A Troubled Heart

For a troubled heart, there is no relief;
For a wild encounter, no dressing of grief–
Only watching and waiting, suspecting the worst.
The king was a pauper, the blessèd were cursed

In a little-lamb town near the skirts of the bay—
The place where you wandered in the heat of the day.
The villagers say they saw you in tears,
The countrymen claim you’ve been missing for years,

Trapped, as it were, in the trappings of doubt–
A bloom of near-darkness, a sinner devout–
The things of this world were falling away.
The best you could do was kneel and pray.
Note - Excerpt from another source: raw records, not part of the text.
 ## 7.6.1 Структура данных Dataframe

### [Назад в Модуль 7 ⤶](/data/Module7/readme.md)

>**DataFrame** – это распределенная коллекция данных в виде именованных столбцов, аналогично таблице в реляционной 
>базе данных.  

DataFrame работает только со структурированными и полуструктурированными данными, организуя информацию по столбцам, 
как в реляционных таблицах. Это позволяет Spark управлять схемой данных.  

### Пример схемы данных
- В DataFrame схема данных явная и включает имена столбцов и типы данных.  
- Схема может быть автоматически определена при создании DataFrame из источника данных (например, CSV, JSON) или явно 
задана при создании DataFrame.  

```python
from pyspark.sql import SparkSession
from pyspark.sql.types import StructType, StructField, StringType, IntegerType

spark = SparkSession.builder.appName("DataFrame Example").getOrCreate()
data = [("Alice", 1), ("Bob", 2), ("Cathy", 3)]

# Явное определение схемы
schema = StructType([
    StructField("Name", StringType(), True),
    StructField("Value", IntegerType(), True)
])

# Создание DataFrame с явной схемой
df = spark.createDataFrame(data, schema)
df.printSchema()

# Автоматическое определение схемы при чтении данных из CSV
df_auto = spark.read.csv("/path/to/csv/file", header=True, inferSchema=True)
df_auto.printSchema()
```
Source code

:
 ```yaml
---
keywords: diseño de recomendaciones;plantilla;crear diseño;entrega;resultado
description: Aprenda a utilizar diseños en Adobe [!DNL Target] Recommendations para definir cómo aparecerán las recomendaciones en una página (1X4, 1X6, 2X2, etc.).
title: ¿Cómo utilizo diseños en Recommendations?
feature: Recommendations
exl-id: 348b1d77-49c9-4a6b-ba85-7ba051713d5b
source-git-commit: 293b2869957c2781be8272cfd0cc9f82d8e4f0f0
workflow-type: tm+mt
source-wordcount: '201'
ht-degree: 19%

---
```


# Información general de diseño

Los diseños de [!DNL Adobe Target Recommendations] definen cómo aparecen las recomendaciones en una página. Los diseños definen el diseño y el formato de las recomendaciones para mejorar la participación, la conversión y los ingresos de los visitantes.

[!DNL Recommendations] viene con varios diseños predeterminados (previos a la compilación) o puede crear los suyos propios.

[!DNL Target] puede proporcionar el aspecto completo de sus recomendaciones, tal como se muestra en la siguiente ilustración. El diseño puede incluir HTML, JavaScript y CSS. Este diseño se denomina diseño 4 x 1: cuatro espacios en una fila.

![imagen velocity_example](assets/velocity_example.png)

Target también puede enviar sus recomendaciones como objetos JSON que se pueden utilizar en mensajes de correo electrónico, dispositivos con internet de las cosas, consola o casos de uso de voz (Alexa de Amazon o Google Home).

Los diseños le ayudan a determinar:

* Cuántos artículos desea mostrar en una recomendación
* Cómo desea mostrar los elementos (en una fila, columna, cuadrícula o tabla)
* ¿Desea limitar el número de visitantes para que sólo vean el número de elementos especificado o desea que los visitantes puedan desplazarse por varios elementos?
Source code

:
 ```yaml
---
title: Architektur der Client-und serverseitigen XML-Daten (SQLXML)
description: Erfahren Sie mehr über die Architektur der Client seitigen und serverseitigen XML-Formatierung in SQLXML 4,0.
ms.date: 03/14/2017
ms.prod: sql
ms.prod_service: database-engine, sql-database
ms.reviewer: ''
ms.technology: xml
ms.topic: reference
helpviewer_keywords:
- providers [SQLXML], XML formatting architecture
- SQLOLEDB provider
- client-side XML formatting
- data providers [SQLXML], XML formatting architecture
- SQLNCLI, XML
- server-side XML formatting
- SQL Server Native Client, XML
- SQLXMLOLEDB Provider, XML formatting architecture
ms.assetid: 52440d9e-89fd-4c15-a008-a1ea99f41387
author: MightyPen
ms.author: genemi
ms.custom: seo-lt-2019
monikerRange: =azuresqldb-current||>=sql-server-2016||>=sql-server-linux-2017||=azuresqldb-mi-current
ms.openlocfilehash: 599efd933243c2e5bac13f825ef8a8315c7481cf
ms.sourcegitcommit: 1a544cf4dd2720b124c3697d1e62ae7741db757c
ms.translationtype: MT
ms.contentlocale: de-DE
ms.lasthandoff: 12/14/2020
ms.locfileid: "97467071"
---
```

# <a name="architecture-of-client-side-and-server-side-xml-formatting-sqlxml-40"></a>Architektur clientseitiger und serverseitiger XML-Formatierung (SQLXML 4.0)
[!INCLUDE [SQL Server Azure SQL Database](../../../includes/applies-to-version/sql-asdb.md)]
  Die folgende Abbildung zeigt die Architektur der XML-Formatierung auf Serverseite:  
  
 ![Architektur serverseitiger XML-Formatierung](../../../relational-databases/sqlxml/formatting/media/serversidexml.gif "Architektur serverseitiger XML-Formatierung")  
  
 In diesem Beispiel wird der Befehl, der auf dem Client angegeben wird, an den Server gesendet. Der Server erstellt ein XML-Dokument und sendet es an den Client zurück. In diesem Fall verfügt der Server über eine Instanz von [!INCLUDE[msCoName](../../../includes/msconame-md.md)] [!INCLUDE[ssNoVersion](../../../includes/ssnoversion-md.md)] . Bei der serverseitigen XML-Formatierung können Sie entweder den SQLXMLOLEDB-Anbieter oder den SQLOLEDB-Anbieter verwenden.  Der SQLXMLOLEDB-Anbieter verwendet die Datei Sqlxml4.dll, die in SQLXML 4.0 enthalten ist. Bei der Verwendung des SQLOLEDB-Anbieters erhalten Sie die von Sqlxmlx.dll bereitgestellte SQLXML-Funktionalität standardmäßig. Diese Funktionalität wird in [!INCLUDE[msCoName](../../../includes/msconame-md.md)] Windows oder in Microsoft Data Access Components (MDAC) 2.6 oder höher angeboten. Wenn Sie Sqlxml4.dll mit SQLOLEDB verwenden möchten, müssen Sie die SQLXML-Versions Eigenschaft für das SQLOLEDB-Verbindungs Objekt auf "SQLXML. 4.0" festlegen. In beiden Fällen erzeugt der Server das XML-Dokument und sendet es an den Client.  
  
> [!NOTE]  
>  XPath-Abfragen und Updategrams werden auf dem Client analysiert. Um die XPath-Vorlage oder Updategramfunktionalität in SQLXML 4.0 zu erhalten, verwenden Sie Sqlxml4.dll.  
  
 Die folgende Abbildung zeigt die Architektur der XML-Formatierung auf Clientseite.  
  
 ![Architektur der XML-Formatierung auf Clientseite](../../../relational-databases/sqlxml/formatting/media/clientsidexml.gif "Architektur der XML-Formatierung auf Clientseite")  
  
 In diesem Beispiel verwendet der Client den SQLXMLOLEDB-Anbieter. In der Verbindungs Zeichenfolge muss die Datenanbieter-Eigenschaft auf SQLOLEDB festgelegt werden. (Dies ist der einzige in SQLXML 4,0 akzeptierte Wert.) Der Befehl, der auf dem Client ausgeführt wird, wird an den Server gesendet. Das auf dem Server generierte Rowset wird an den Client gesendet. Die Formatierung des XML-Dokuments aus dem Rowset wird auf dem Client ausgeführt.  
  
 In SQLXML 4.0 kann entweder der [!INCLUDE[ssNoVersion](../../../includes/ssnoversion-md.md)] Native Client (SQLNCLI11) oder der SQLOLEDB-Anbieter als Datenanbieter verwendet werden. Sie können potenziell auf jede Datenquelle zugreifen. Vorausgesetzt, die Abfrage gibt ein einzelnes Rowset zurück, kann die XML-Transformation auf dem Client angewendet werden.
But why spend your toil when no one would hear?
And why waste your hours in trembling and fear?
When the person you called on was never at home
And the lover you leaned on was lost in his dome—

Aloft in a tower, aloof of the cries
Of the woman who wails, the child who sighs.
A simpler man might find it half-strange
To live in a house so crudely arranged.

But who are the voices that people your head?
And what are the longings that call you instead?
Young hearts are beating, the day-book is read,
The soldiers are dancing, the dogs have been fed.

“Now, listen, o God, I’m dying to know
What songs I’ve been singing, what seeds I should sow!
My patience, o Lord: a light growing dim.
I’m losing the will— —to follow Him.”